PROBLEM STATEMENT: Please copy out every line in the entries that includes the word "html".

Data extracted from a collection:
• • • • • • •

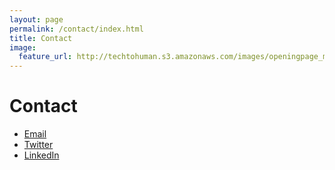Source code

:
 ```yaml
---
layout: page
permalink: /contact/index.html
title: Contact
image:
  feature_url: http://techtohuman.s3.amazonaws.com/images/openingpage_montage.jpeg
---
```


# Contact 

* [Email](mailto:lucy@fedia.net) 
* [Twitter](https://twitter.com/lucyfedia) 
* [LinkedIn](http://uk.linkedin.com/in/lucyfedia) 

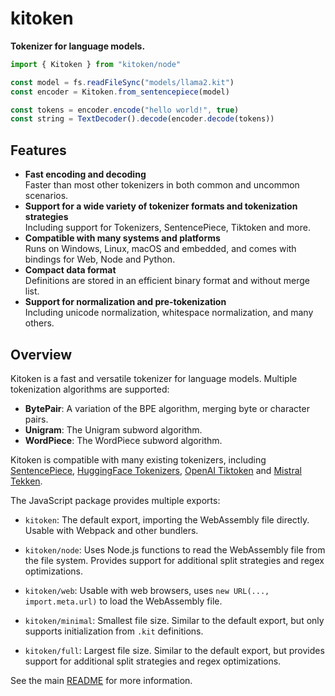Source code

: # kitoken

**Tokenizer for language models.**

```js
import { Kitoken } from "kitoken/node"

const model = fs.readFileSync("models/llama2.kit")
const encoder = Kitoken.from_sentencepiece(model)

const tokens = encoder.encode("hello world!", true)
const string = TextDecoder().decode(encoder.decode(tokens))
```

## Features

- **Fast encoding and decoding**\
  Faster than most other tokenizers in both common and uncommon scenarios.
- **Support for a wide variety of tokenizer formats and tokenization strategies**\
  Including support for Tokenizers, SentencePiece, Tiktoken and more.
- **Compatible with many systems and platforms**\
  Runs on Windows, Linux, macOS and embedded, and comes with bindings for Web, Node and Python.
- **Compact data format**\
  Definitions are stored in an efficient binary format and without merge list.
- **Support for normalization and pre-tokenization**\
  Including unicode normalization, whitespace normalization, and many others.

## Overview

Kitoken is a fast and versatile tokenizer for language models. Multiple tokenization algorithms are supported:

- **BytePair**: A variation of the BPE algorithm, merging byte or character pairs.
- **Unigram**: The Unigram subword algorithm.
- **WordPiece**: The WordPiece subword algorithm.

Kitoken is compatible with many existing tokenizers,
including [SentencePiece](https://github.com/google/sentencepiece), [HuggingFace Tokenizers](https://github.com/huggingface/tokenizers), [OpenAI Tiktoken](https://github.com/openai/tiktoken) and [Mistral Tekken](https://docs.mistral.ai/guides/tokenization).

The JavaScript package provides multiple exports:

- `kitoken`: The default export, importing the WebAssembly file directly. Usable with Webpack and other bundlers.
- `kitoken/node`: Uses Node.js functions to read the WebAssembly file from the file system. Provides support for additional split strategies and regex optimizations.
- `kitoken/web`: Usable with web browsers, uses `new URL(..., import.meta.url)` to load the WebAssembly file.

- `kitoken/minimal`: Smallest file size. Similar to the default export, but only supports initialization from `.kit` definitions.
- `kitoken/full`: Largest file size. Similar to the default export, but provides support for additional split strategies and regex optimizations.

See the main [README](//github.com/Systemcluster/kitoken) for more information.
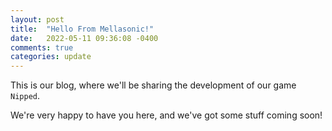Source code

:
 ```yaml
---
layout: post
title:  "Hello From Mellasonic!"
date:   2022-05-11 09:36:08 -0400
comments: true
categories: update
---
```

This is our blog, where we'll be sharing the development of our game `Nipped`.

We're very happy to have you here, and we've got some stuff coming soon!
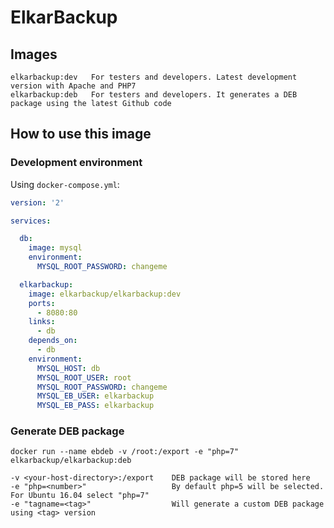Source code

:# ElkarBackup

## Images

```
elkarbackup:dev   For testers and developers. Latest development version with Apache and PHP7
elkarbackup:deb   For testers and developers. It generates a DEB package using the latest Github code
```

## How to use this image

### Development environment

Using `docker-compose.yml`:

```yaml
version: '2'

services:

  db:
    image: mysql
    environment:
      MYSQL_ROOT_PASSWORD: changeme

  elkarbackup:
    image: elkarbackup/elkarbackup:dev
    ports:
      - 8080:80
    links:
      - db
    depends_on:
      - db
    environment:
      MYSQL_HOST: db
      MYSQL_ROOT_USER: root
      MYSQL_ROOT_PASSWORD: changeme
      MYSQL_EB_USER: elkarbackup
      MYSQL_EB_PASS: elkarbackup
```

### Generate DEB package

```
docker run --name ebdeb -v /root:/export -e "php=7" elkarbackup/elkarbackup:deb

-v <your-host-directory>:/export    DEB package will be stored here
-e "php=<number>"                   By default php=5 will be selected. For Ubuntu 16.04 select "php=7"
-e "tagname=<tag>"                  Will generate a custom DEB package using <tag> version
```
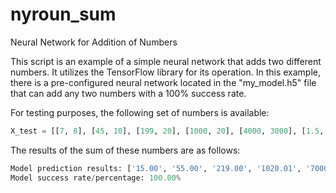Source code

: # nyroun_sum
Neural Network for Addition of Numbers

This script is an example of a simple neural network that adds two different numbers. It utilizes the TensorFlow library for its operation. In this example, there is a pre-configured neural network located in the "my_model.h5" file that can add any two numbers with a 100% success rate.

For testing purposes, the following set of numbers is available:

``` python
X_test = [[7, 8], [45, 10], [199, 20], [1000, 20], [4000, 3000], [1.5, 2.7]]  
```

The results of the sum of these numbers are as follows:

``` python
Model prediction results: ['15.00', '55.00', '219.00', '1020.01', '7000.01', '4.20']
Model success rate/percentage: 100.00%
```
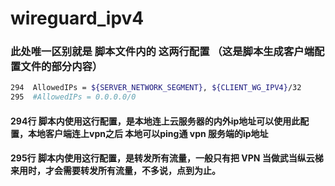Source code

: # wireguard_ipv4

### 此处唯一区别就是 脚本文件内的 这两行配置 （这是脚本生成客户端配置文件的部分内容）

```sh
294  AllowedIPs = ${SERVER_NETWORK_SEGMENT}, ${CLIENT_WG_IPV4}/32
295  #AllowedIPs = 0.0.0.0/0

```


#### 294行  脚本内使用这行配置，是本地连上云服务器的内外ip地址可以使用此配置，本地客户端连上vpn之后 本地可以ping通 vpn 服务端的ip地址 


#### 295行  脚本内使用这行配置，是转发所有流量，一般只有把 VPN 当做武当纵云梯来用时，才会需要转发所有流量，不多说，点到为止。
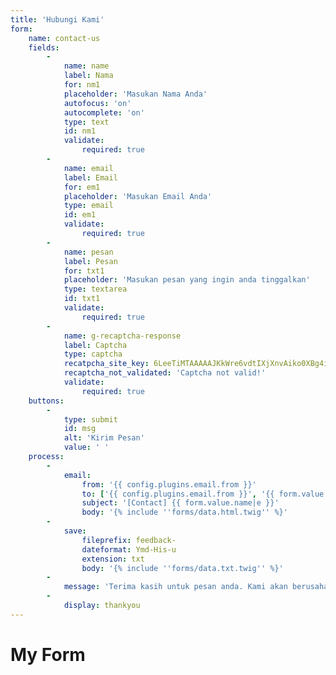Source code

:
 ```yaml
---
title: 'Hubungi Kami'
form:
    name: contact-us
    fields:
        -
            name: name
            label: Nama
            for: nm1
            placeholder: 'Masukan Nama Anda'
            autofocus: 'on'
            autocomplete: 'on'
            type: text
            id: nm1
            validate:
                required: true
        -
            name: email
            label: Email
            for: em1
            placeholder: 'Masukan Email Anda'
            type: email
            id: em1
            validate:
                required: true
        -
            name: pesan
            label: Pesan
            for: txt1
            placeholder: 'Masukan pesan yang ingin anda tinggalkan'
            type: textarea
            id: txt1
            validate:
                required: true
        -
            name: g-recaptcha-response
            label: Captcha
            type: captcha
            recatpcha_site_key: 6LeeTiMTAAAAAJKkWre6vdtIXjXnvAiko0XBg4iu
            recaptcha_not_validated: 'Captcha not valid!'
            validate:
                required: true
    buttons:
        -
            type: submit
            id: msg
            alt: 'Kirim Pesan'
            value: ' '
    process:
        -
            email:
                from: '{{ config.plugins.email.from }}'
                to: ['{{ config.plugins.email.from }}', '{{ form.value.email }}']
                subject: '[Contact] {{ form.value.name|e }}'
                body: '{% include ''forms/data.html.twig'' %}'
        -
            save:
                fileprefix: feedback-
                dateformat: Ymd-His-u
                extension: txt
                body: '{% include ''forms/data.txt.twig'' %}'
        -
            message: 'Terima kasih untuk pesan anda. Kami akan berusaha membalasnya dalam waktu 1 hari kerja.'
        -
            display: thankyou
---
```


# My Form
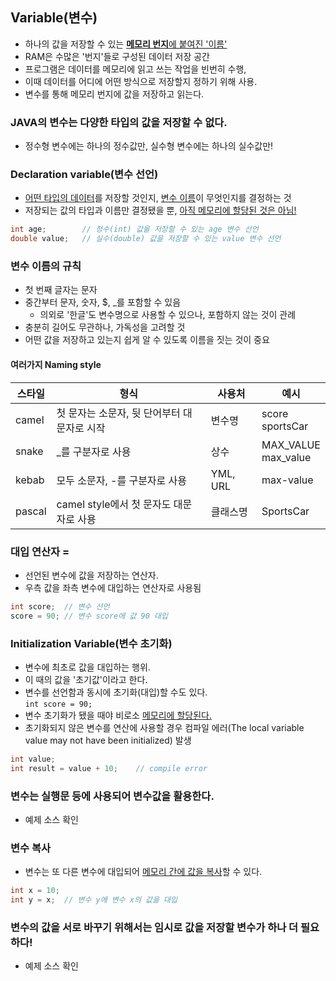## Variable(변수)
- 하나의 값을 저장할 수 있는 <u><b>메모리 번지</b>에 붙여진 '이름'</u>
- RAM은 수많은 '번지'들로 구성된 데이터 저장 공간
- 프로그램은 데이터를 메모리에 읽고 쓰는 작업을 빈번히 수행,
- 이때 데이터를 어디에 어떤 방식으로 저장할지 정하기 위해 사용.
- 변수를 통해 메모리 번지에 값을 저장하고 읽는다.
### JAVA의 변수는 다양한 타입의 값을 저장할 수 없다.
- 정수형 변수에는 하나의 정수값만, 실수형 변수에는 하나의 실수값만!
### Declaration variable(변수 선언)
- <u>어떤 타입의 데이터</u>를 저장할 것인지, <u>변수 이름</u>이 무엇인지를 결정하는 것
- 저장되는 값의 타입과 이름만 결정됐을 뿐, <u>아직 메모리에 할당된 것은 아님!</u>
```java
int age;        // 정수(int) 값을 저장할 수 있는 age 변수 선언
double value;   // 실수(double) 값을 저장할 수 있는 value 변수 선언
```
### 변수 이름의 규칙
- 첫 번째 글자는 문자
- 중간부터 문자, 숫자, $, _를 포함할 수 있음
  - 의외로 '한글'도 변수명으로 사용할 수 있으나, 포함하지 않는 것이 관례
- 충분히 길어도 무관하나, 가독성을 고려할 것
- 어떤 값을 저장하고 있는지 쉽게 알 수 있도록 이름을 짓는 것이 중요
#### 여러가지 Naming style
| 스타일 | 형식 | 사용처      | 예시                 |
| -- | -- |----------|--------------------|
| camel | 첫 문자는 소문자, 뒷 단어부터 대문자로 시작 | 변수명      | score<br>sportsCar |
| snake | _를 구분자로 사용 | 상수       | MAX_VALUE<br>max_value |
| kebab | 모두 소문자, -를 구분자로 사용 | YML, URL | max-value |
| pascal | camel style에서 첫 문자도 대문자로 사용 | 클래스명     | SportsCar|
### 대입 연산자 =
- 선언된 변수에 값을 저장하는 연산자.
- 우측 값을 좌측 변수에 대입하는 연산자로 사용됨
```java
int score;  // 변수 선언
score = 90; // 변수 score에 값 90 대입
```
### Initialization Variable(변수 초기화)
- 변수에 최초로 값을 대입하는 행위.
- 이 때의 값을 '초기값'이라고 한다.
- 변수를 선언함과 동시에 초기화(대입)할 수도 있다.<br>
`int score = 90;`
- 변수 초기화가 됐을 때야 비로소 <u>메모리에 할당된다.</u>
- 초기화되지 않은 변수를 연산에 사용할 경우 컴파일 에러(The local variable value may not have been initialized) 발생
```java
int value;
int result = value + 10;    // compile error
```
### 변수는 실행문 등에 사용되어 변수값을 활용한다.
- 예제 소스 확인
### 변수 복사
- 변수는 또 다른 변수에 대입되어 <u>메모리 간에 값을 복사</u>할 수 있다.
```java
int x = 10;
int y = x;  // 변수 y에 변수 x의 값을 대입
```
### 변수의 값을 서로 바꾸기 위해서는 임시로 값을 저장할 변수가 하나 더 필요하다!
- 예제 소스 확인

• • • • • • •

OUTPUT FOR THIS EXERCISE:
permalink: /contact/index.html
                body: '{% include ''forms/data.html.twig'' %}'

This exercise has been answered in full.